:: WHAT THIS TASK INVOLVES ::
Where a line below includes the word "ReactJS", copy that line.

:: ENTRIES SUPPLIED ::
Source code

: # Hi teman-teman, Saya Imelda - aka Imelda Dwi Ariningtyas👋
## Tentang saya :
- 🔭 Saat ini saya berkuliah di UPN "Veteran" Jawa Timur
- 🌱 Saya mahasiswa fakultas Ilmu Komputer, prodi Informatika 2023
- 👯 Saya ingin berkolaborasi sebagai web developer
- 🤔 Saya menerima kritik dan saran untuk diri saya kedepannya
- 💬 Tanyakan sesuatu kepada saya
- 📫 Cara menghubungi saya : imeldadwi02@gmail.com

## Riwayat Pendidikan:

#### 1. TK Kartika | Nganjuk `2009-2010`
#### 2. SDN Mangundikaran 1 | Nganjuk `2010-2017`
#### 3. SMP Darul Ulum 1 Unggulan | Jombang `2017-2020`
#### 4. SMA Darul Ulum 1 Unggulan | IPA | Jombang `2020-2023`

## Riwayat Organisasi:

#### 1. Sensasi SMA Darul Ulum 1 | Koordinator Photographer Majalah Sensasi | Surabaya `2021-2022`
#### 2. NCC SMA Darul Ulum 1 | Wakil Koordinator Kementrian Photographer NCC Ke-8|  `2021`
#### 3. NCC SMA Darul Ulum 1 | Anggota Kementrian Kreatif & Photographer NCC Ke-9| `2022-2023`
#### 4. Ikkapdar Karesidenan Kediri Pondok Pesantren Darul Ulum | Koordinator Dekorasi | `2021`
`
...
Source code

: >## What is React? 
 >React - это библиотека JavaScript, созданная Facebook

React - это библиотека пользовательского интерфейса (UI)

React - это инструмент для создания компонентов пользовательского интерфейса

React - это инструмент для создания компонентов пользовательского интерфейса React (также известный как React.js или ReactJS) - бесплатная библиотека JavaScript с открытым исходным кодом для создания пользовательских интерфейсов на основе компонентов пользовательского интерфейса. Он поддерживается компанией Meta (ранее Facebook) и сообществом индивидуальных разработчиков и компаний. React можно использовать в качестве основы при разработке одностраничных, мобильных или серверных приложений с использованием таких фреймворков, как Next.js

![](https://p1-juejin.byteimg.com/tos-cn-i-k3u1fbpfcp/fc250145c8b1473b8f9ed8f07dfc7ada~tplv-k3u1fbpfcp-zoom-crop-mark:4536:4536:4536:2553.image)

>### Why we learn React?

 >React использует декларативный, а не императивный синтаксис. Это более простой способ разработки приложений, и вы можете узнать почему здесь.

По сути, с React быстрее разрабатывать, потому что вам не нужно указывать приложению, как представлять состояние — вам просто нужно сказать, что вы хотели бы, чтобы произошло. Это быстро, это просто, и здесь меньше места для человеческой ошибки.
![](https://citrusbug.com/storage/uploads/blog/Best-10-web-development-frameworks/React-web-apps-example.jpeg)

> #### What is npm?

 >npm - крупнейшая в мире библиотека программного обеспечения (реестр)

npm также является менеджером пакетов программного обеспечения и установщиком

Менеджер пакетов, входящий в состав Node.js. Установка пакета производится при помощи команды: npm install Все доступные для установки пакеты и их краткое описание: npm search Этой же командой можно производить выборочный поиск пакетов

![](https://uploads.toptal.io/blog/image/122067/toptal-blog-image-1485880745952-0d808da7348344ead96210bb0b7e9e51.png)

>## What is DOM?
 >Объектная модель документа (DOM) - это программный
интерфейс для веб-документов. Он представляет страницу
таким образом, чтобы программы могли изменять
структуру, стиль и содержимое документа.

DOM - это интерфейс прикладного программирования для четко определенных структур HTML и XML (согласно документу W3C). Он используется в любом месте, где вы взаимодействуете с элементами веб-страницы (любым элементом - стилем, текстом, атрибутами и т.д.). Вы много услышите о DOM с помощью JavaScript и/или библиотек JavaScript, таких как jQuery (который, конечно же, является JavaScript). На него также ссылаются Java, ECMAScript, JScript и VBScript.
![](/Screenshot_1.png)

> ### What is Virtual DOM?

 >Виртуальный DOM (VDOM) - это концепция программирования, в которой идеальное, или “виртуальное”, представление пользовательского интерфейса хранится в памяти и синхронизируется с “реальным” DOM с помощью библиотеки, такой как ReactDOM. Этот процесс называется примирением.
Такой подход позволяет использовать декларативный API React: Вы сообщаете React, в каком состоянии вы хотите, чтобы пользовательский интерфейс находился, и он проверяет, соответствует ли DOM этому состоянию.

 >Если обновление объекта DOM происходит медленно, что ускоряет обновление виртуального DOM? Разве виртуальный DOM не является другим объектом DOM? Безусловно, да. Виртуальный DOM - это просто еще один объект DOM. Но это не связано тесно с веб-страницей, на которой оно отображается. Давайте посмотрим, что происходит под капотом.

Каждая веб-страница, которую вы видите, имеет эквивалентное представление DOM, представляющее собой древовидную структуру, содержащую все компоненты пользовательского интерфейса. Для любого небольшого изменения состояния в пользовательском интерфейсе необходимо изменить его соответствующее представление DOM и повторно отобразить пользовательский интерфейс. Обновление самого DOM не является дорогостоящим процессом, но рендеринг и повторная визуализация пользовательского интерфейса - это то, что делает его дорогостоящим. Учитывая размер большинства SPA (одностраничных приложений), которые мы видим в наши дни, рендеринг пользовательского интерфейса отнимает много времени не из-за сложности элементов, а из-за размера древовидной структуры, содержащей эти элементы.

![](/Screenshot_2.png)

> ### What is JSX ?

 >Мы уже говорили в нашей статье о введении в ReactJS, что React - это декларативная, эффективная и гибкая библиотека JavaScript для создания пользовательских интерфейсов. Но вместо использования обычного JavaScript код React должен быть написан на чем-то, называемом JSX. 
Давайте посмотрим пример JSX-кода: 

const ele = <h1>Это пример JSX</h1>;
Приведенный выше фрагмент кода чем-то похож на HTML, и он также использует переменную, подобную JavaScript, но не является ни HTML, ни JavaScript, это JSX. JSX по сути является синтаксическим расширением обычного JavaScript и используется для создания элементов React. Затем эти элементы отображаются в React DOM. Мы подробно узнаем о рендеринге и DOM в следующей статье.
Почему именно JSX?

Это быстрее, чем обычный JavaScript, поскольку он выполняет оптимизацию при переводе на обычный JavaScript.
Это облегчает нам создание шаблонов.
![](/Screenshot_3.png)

:: OUTPUT ::
React - это инструмент для создания компонентов пользовательского интерфейса React (также известный как React.js или ReactJS) - бесплатная библиотека JavaScript с открытым исходным кодом для создания пользовательских интерфейсов на основе компонентов пользовательского интерфейса. Он поддерживается компанией Meta (ранее Facebook) и сообществом индивидуальных разработчиков и компаний. React можно использовать в качестве основы при разработке одностраничных, мобильных или серверных приложений с использованием таких фреймворков, как Next.js
 >Мы уже говорили в нашей статье о введении в ReactJS, что React - это декларативная, эффективная и гибкая библиотека JavaScript для создания пользовательских интерфейсов. Но вместо использования обычного JavaScript код React должен быть написан на чем-то, называемом JSX. 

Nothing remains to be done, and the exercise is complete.